Rena Witherspoon, pronounced ‘Renee’, is passionate. Serving as the American Red Cross’s North Texas Sickle Cell Account Manager, Rena is fully aware of the direct life-giving impact her work has when she shares her blood, time, and efforts in the Red Cross’s Sickle Cell initiative. The Army veteran has been with the Red Cross up and down the Midwest, starting in 1997 in Omaha, Nebraska all the way down to Dallas since 2014.
Every day, Rena connects with volunteer and community members in her mission to educate, bring awareness and increase sickle cell blood-compatible donations, particularly in the Black community in North Texas.
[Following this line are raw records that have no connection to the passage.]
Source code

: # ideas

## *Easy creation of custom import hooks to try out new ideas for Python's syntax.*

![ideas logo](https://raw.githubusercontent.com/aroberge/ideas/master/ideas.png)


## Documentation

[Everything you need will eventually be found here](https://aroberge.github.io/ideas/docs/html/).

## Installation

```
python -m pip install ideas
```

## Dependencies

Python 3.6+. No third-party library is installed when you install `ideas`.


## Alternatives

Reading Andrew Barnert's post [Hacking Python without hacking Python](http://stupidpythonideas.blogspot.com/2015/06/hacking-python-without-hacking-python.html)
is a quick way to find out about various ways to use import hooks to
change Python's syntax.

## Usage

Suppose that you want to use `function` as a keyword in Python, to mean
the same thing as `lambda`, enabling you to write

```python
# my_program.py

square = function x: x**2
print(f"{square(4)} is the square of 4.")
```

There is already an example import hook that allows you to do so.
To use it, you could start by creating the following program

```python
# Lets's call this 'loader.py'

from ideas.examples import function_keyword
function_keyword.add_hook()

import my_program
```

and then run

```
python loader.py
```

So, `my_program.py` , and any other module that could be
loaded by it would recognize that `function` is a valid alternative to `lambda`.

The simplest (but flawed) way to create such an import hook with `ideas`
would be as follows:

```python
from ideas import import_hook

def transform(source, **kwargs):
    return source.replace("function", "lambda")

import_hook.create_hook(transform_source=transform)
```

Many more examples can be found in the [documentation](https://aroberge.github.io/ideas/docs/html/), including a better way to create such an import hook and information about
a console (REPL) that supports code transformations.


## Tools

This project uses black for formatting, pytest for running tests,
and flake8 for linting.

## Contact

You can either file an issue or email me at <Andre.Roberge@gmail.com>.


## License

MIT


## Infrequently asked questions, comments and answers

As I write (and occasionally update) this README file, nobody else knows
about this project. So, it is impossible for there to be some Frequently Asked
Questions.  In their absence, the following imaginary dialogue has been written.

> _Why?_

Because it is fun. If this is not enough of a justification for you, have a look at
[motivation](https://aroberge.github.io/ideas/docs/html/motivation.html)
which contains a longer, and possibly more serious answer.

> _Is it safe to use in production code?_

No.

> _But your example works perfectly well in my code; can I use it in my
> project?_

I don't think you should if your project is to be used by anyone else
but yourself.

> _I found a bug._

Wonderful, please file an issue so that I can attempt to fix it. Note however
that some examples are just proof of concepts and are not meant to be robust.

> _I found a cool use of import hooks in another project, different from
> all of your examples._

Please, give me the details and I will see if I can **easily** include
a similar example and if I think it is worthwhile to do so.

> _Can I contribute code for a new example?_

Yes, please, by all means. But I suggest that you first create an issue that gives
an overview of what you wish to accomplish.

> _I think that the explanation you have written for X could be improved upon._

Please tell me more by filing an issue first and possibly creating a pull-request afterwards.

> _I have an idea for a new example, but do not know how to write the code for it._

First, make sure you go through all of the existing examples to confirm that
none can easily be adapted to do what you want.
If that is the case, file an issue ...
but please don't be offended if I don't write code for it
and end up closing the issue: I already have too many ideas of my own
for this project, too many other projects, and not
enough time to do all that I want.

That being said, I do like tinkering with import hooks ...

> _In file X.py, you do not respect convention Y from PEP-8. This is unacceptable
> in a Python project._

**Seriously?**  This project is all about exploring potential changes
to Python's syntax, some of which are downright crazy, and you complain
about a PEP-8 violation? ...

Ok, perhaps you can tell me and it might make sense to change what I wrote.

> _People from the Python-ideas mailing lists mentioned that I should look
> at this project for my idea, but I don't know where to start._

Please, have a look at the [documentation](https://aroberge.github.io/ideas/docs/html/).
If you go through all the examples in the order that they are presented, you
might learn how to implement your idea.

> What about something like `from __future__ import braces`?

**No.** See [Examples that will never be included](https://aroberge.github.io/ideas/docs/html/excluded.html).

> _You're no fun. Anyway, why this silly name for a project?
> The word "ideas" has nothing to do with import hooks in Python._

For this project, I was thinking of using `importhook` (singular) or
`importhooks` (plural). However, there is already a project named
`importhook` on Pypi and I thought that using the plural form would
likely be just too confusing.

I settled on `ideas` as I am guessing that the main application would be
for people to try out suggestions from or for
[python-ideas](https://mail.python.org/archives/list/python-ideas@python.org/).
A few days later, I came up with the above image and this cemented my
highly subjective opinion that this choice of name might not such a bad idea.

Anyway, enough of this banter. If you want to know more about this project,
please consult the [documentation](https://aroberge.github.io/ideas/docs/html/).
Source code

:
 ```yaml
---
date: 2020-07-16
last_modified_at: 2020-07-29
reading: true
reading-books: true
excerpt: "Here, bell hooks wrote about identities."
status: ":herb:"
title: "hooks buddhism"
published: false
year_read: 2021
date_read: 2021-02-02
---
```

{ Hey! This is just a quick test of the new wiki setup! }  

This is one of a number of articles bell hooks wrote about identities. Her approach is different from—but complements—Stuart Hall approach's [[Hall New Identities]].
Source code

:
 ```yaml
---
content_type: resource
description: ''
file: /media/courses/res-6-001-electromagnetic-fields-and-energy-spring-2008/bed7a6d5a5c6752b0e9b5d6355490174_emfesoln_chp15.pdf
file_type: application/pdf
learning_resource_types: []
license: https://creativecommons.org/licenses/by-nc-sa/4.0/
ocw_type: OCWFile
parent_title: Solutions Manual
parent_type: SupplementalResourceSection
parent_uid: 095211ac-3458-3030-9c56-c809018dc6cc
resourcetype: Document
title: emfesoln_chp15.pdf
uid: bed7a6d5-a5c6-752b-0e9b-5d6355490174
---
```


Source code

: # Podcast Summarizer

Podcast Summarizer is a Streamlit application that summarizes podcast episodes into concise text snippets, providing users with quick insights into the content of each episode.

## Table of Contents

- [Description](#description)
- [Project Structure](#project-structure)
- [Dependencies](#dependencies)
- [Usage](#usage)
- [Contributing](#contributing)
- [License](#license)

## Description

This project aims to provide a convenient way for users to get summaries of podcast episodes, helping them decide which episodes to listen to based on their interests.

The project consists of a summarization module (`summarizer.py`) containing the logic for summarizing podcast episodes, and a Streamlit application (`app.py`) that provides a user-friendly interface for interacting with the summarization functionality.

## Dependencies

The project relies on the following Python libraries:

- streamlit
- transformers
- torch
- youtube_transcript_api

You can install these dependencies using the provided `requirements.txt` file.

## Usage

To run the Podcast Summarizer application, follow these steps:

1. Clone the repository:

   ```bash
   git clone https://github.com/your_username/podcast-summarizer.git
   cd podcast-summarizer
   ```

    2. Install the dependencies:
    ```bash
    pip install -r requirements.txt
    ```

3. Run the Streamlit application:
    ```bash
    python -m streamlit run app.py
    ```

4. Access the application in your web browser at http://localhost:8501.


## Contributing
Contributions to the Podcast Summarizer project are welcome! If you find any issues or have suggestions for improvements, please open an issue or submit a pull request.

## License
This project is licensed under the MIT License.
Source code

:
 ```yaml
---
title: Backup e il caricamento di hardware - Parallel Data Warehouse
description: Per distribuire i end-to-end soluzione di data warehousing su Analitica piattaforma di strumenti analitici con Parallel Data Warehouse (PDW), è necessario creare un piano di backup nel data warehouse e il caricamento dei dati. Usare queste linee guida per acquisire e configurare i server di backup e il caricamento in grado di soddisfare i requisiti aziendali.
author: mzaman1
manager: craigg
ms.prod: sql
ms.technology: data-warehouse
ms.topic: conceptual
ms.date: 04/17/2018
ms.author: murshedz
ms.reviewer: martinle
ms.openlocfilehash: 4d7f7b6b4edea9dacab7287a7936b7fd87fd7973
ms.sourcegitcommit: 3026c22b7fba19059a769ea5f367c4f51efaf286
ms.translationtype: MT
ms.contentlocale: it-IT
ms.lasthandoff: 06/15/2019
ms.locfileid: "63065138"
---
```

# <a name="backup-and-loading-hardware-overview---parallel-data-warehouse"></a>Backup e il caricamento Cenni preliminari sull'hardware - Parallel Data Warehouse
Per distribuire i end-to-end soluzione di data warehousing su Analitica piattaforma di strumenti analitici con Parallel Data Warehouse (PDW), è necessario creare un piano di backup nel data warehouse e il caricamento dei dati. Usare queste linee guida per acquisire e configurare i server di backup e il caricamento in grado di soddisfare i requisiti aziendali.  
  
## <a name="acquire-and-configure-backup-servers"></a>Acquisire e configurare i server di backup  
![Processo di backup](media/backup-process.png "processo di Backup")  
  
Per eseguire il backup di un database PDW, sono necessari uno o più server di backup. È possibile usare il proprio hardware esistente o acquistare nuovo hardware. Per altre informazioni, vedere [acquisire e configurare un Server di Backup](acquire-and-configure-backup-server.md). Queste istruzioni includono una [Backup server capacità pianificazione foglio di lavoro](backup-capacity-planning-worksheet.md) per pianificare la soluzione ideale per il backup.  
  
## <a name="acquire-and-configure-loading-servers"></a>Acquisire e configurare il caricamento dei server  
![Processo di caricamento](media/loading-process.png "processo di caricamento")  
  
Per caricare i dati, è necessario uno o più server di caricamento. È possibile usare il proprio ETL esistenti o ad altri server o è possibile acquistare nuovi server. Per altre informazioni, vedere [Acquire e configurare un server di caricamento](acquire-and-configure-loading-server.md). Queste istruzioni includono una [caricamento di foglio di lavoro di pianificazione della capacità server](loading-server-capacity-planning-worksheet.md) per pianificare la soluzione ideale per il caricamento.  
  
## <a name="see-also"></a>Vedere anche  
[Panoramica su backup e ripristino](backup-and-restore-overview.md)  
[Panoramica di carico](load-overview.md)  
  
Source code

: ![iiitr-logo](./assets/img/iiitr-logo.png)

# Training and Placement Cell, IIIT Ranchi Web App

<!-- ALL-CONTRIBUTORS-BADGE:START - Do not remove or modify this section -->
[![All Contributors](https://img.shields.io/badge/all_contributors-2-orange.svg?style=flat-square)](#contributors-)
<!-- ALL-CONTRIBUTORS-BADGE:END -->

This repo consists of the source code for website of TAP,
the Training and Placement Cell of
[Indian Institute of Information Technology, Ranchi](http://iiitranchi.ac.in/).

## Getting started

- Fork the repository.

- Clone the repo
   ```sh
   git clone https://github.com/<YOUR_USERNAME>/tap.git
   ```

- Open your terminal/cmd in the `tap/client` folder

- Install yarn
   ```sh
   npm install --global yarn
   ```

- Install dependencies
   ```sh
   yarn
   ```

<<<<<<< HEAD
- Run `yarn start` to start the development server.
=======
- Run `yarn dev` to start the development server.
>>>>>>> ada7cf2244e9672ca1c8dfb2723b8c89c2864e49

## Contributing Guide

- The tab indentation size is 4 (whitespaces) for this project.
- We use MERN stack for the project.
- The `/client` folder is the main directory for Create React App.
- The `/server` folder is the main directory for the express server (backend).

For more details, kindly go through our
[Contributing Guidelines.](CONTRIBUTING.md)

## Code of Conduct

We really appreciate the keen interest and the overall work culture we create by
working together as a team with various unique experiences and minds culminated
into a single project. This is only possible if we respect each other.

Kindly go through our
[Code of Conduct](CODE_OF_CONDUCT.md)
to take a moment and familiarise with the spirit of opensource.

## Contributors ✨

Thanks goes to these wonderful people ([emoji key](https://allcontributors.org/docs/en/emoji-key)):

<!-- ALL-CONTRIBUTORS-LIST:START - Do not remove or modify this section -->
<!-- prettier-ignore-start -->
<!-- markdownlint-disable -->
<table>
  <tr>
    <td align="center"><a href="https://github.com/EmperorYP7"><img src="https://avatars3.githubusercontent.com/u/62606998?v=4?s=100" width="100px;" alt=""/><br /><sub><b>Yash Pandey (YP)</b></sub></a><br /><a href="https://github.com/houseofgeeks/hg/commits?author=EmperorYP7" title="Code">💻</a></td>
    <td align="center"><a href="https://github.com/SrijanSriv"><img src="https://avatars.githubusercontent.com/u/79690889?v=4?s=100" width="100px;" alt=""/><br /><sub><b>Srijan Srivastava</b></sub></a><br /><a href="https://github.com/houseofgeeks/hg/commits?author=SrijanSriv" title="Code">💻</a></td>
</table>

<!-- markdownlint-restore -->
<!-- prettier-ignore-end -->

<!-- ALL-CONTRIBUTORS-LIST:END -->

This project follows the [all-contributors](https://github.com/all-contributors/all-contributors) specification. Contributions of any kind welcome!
“I’m very proud, you know with anything. I’m a numbers person. I’m a doer. I like having numbers to let me know how I’m doing. So, I’m very proud. That’s almost double.” Rena said, referring to the number of Black donors almost doubling in the year since she took on her role, going from 835 people to 1,566 people. This is significant, as nationwide weekly sickle cell donors dropped from 4,000 to 1,200 people during the pandemic. For perspective, 1 in 12 people of African descent carry the sickle cell trait, while actually impacting 1 in 365 births nationwide. For some sickle cell patients, this means receiving up to 120 blood transfers per year. As with all blood supply, sickle cell blood supply has been at critical levels since the start of the COVID-19 pandemic that has disproportionally affected Black communities across the country.
Sickle Cell disease is not easy. For patients, it means routine acute pain crisis’, organ damage, anemia, strokes, and organ failure. With sickle cell disease, there are not enough healthy red blood cells to carry oxygen throughout the body. These cells are often described as sticky, rigid, and crescent moon shaped. Unfortunately, there is currently no cure for sickle cell disease, but blood transfusion treatments can help. That’s where Rena and the Red Cross comes in.
Rena has partnered with a few organizations that are focused on alleviating the sickle cell blood crisis, including the Divine Nine sorority and fraternity chapters like Alpha Phi Alpha, non-profits such as Butterflies Second Chances, Carol’s Promise Foundation, 100 Black Men, local Black churches, and students in high school and college. For Rena, getting individuals connected in the community is a huge factor in engaging more donors, but what really matters here is education.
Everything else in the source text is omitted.